[Task directions]
From the line containing "string in this" down to the line containing "argument (i.e., the" in the records below, reproduce every line exactly, ends included, and omit all others.

◆ ◆ ◆

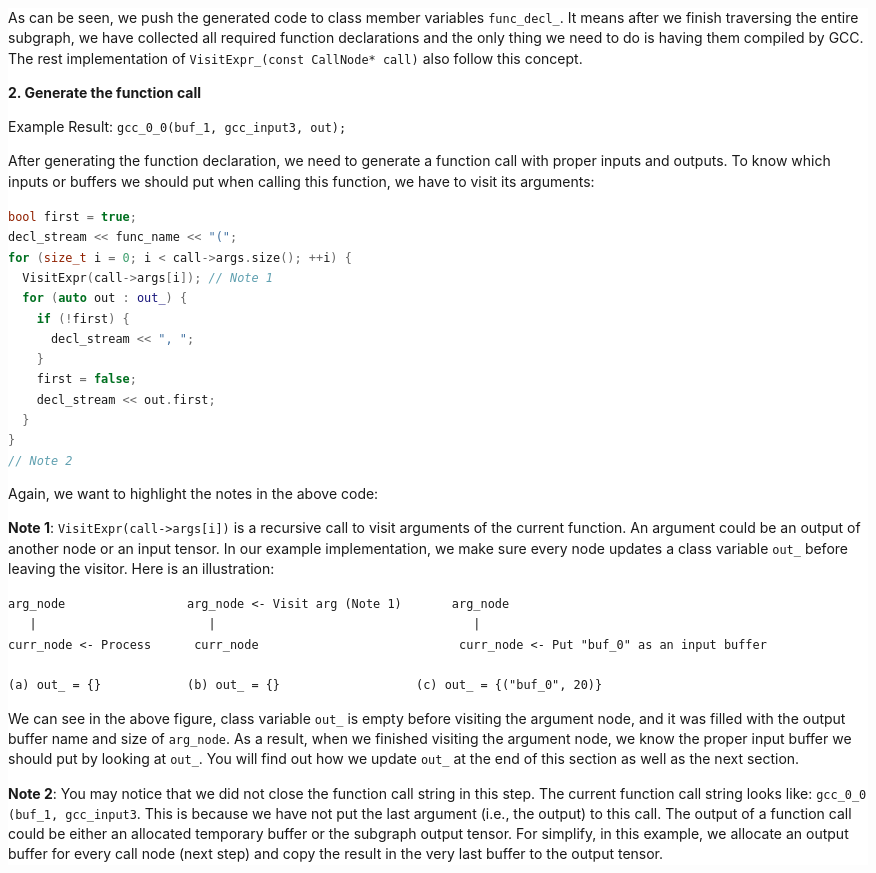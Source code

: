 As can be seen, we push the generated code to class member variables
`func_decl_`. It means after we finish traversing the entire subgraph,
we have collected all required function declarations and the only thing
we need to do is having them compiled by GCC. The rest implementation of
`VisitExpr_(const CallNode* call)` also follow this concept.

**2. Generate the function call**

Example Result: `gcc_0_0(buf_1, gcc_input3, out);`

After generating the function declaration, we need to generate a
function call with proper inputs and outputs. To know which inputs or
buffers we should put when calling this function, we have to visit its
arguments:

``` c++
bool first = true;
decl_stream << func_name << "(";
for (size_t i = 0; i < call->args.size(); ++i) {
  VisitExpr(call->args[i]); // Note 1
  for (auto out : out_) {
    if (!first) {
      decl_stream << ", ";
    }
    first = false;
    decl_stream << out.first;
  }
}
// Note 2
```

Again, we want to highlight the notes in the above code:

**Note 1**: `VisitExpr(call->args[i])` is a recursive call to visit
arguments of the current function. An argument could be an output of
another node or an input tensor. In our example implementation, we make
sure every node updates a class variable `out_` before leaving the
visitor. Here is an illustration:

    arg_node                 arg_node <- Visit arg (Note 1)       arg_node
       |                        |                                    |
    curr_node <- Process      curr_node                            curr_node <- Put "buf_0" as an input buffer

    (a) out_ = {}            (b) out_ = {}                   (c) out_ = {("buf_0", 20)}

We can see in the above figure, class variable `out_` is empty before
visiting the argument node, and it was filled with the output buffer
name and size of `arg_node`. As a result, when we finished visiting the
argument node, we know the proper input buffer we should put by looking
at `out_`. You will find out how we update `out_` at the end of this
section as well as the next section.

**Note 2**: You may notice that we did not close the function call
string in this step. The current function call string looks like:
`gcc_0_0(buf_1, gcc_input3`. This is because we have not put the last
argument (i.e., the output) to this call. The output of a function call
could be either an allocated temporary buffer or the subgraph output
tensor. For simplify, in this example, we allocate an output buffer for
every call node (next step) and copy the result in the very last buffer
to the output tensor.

◆ ◆ ◆

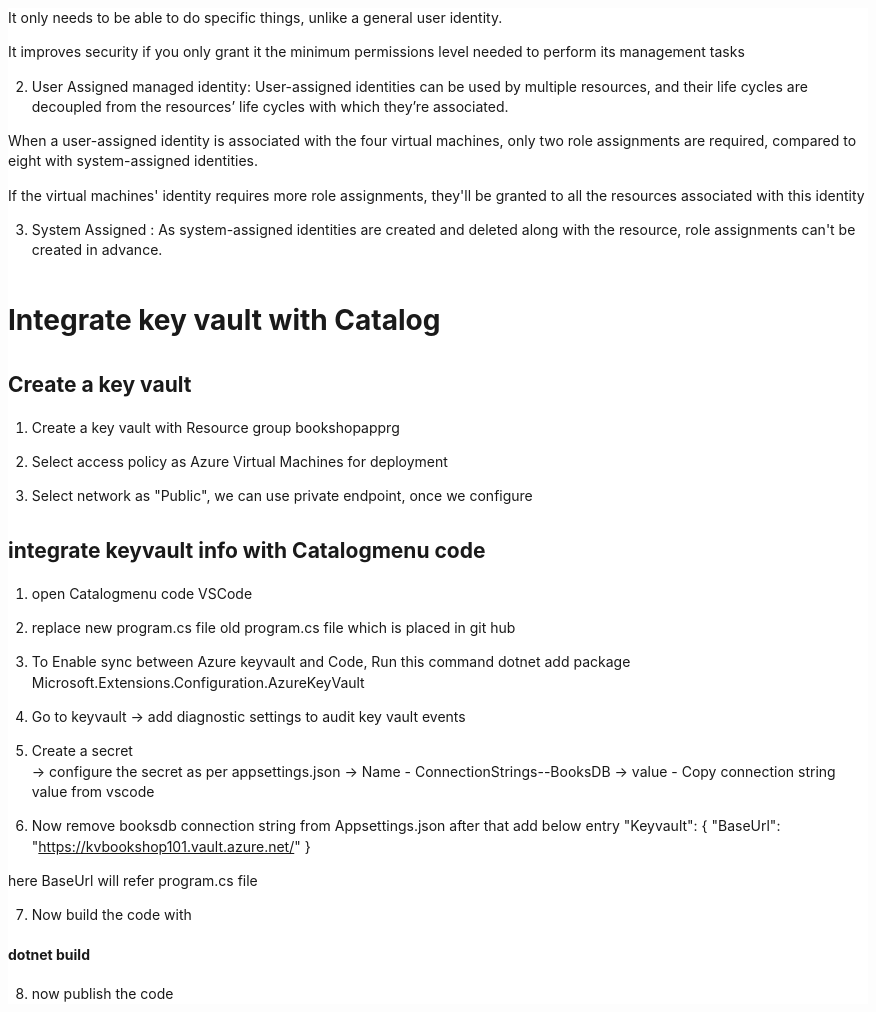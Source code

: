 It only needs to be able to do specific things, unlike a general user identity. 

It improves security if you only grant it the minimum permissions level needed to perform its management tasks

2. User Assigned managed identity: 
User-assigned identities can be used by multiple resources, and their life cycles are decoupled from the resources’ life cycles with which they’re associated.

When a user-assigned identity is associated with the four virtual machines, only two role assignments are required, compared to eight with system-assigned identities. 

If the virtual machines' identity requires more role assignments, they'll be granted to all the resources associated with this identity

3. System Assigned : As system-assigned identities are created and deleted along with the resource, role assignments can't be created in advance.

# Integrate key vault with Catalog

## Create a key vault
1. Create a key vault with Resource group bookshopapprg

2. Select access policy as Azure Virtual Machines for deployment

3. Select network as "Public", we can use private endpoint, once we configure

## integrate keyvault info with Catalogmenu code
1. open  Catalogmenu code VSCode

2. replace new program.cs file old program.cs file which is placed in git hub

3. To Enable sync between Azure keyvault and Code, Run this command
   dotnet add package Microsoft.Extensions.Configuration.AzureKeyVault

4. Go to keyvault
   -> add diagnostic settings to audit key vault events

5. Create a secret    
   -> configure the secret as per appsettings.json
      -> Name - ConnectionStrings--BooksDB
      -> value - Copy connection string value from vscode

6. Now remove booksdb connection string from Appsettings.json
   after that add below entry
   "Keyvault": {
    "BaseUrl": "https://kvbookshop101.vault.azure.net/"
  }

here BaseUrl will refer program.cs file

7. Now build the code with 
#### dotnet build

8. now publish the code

◆ ◆ ◆

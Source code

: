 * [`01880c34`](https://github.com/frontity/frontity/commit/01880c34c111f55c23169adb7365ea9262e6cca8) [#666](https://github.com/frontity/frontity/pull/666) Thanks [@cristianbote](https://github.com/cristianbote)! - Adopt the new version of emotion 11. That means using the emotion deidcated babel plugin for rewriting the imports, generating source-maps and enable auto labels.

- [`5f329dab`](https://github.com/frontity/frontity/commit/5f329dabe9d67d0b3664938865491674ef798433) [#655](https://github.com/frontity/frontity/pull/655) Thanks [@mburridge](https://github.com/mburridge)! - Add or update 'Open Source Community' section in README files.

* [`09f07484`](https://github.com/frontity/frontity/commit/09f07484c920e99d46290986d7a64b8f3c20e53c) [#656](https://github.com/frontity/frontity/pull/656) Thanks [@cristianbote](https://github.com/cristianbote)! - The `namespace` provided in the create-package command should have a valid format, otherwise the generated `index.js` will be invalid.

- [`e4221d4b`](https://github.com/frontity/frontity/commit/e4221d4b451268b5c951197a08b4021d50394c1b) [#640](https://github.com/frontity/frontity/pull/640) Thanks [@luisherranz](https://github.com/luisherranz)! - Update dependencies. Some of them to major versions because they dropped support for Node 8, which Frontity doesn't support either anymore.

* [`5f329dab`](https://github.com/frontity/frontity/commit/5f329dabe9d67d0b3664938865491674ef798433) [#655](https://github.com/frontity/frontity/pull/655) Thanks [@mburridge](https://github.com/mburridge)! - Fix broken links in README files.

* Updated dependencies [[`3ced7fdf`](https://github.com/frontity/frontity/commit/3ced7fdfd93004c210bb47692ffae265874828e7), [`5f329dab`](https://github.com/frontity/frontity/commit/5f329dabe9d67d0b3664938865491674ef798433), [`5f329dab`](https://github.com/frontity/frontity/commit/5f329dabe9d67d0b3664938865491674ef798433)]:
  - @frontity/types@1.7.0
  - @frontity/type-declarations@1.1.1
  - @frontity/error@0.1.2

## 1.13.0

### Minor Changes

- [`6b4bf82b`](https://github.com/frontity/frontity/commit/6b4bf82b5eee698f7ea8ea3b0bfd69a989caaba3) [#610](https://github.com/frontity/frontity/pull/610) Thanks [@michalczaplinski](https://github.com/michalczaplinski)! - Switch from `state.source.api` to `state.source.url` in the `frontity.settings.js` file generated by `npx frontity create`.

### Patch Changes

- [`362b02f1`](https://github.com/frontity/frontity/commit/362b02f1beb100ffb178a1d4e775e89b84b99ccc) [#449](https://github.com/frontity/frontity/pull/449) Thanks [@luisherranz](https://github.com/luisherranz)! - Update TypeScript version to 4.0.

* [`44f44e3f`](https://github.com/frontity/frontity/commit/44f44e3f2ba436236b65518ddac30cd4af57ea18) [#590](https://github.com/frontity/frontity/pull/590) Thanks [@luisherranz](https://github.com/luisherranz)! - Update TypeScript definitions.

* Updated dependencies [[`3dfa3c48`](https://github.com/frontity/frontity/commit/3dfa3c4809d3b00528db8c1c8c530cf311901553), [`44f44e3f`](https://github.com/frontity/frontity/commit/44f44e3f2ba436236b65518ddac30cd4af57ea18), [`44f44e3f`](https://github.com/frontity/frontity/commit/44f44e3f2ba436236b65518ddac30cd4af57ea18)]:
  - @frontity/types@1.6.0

◆ ◆ ◆

[Task response]
string in this step. The current function call string looks like:
`gcc_0_0(buf_1, gcc_input3`. This is because we have not put the last
argument (i.e., the output) to this call. The output of a function call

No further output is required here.